L’enseignement principal que j’ai retiré de mes entretiens avec Matthieu Ricard est qu’il existe une convergence et une résonance profondes entre les deux visions, bouddhiste et scientifique, du réel. Certains énoncés bouddhistes à propos du monde des phénomènes évoquent de manière étonnante telles ou telles idées sous-jacentes de la physique moderne, en particulier celles des deux grandes théories qui en constituent les piliers : la mécanique quantique – physique de l’infiniment petit –, et la relativité – physique de l’infiniment grand. J’analyserai ici cette convergence en examinant les trois concepts philosophiques fondamentaux du bouddhisme : l’interdépendance, la vacuité et l’impermanence.

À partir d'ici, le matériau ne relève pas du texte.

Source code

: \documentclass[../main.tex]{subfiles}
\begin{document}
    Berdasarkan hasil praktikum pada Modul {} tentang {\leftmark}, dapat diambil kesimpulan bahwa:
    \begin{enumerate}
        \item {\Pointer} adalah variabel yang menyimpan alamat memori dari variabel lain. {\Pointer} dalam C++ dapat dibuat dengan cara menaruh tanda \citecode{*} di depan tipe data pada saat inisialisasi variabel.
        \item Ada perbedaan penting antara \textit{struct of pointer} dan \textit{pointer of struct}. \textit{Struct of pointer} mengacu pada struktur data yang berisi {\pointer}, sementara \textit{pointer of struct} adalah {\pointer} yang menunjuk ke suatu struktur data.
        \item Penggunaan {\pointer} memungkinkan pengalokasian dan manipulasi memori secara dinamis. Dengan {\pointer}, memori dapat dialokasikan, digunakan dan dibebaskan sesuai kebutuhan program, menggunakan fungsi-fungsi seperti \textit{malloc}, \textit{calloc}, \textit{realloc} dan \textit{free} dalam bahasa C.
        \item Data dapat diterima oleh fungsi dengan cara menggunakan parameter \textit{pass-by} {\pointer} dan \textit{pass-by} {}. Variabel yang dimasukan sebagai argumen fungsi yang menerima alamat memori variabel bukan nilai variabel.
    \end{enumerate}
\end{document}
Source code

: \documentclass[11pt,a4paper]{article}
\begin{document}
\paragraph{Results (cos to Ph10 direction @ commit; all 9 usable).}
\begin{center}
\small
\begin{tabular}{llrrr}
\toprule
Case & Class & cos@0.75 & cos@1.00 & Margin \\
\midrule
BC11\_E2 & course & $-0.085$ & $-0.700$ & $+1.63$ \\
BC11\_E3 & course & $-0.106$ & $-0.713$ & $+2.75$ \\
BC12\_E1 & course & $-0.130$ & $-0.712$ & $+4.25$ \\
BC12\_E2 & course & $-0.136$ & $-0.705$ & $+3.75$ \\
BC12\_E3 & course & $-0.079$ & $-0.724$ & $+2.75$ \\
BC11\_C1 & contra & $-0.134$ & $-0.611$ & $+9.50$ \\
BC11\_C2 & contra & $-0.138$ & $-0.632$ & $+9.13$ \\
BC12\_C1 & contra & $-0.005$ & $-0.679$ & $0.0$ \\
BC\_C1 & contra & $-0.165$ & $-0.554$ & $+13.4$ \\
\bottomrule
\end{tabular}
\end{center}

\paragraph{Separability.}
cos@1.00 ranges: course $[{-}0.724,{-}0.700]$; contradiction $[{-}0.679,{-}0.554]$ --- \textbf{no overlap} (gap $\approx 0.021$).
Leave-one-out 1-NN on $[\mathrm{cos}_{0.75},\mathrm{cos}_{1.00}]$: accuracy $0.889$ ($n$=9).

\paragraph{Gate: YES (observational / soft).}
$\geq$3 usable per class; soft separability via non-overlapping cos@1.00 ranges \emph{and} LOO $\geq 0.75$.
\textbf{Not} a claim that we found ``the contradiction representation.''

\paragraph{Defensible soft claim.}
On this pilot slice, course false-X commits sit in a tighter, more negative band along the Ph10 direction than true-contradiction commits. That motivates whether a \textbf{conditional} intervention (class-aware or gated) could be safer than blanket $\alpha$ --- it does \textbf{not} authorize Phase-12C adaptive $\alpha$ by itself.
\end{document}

Le concept d’interdépendance exprime l’idée que toute chose ou tout être ne peut exister de façon autonome ni être sa propre cause. Un objet ne peut être défini qu’en termes d’autres objets et n’exister qu’en relation avec d’autres entités. Autrement dit, ceci surgit parce que cela est. L’interdépendance est essentielle à la manifestation des phénomènes. On objectera que nous ne percevons pas le monde comme un ensemble de choses interconnectées. En fait, celui-ci apparaît comme composé d’entités totalement distinctes – une chaise ici, un arbre là –, issues de causes et de conditions tout aussi distinctes. Le bouddhisme répond que ce n’est qu’une apparence, qu’il existe un profond hiatus entre la façon dont nous percevons le monde, incluant notre propre existence (c’est la « vérité relative » ou « vérité conventionnelle »), et celle dont il est vraiment constitué (« vérité ultime »). Alors que l’expérience du quotidien nous entraîne à croire que les choses ont une réalité objective indépendante, comme si elles existaient de leur propre chef et possédaient une identité intrinsèque, le bouddhisme soutient que ce mode d’appréhension des phénomènes n’est qu’une construction de notre esprit qui ne résiste pas à l’analyse : c’est uniquement en relation et en dépendance avec d’autres facteurs qu’un événement peut survenir. Une chose ne peut surgir que si elle est reliée, conditionnée et conditionnante. Une entité qui existerait indépendamment de toutes les autres devrait soit exister depuis toujours, soit ne pas exister du tout. Elle ne pourrait agir sur rien et rien ne pourrait agir sur elle.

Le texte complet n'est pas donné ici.